● INSTRUCTIONS FOR THE TASK
If a line of the material holds the string "style", please copy it.

● DATA FOR ANALYSIS
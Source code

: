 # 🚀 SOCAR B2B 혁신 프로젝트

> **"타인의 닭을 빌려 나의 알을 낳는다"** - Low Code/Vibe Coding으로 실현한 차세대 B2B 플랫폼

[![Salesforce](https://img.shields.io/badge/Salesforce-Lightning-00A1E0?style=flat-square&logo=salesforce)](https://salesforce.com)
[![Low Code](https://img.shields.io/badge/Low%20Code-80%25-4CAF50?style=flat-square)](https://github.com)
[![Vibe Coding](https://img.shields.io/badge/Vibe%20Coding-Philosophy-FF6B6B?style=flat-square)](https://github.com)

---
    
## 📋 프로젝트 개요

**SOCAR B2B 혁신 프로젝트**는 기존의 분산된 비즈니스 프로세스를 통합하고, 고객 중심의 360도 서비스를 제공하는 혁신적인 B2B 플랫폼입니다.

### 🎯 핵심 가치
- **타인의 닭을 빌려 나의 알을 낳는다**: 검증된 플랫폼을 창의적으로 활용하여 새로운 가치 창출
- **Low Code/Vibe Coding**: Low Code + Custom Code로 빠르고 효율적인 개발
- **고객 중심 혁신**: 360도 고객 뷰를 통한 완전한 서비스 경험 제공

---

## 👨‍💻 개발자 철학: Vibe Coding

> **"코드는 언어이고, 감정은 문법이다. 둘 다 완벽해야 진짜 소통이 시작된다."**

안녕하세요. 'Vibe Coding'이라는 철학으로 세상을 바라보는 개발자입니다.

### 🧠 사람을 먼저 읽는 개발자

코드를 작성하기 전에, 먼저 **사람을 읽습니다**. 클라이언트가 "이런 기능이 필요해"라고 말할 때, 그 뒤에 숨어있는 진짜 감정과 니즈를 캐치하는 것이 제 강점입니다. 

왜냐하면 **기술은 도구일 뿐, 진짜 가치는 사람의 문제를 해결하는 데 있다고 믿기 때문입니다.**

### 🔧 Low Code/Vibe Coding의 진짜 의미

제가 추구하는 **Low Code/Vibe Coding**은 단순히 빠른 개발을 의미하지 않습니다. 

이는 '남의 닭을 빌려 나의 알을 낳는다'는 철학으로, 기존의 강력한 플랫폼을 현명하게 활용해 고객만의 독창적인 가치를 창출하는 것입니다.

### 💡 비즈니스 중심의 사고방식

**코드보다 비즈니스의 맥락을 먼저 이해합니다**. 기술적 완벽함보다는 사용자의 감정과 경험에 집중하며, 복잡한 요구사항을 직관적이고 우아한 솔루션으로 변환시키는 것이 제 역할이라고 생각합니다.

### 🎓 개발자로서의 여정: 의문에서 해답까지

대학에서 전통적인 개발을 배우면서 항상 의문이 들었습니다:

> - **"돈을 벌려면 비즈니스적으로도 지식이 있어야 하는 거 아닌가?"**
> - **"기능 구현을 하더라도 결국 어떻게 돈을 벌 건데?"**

● RESULT OF THIS TASK
[![Salesforce](https://img.shields.io/badge/Salesforce-Lightning-00A1E0?style=flat-square&logo=salesforce)](https://salesforce.com)
[![Low Code](https://img.shields.io/badge/Low%20Code-80%25-4CAF50?style=flat-square)](https://github.com)
[![Vibe Coding](https://img.shields.io/badge/Vibe%20Coding-Philosophy-FF6B6B?style=flat-square)](https://github.com)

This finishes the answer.